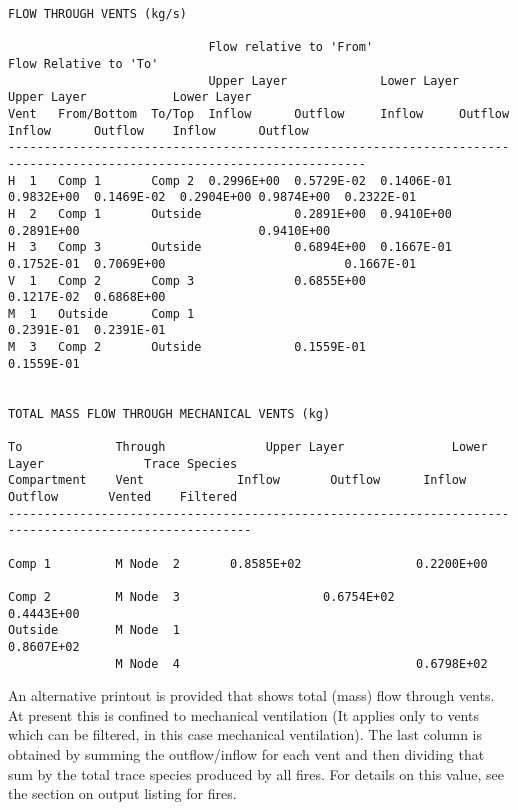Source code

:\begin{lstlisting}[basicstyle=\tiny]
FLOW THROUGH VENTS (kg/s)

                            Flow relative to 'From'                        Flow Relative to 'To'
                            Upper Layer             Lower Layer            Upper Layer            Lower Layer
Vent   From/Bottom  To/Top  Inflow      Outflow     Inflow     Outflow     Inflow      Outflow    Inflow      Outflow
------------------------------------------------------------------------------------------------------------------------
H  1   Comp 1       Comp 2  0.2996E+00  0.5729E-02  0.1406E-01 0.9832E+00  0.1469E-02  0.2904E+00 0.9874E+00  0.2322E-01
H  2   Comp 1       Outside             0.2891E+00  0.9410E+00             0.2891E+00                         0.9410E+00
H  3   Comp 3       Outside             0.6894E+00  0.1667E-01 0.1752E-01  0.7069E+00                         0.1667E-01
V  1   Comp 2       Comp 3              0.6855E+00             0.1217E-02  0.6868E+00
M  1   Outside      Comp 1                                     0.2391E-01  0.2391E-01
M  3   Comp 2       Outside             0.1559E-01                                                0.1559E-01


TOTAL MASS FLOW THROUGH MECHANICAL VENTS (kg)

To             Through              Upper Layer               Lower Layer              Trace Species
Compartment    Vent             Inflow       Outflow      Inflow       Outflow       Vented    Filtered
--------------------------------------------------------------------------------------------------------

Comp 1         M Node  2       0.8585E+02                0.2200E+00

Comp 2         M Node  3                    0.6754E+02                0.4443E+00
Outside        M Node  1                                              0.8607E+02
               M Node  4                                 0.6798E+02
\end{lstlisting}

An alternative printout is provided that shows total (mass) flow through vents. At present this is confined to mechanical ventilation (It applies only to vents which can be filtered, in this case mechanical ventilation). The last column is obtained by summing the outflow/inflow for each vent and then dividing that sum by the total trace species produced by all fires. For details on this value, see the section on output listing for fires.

- [EXERCISE BRIEF]: Leave out the pictures and output every record above precisely as given.

- [ANSWER BOX]:
Source code

:\begin{lstlisting}[basicstyle=\tiny]
FLOW THROUGH VENTS (kg/s)

                            Flow relative to 'From'                        Flow Relative to 'To'
                            Upper Layer             Lower Layer            Upper Layer            Lower Layer
Vent   From/Bottom  To/Top  Inflow      Outflow     Inflow     Outflow     Inflow      Outflow    Inflow      Outflow
------------------------------------------------------------------------------------------------------------------------
H  1   Comp 1       Comp 2  0.2996E+00  0.5729E-02  0.1406E-01 0.9832E+00  0.1469E-02  0.2904E+00 0.9874E+00  0.2322E-01
H  2   Comp 1       Outside             0.2891E+00  0.9410E+00             0.2891E+00                         0.9410E+00
H  3   Comp 3       Outside             0.6894E+00  0.1667E-01 0.1752E-01  0.7069E+00                         0.1667E-01
V  1   Comp 2       Comp 3              0.6855E+00             0.1217E-02  0.6868E+00
M  1   Outside      Comp 1                                     0.2391E-01  0.2391E-01
M  3   Comp 2       Outside             0.1559E-01                                                0.1559E-01


TOTAL MASS FLOW THROUGH MECHANICAL VENTS (kg)

To             Through              Upper Layer               Lower Layer              Trace Species
Compartment    Vent             Inflow       Outflow      Inflow       Outflow       Vented    Filtered
--------------------------------------------------------------------------------------------------------

Comp 1         M Node  2       0.8585E+02                0.2200E+00

Comp 2         M Node  3                    0.6754E+02                0.4443E+00
Outside        M Node  1                                              0.8607E+02
               M Node  4                                 0.6798E+02
\end{lstlisting}

An alternative printout is provided that shows total (mass) flow through vents. At present this is confined to mechanical ventilation (It applies only to vents which can be filtered, in this case mechanical ventilation). The last column is obtained by summing the outflow/inflow for each vent and then dividing that sum by the total trace species produced by all fires. For details on this value, see the section on output listing for fires.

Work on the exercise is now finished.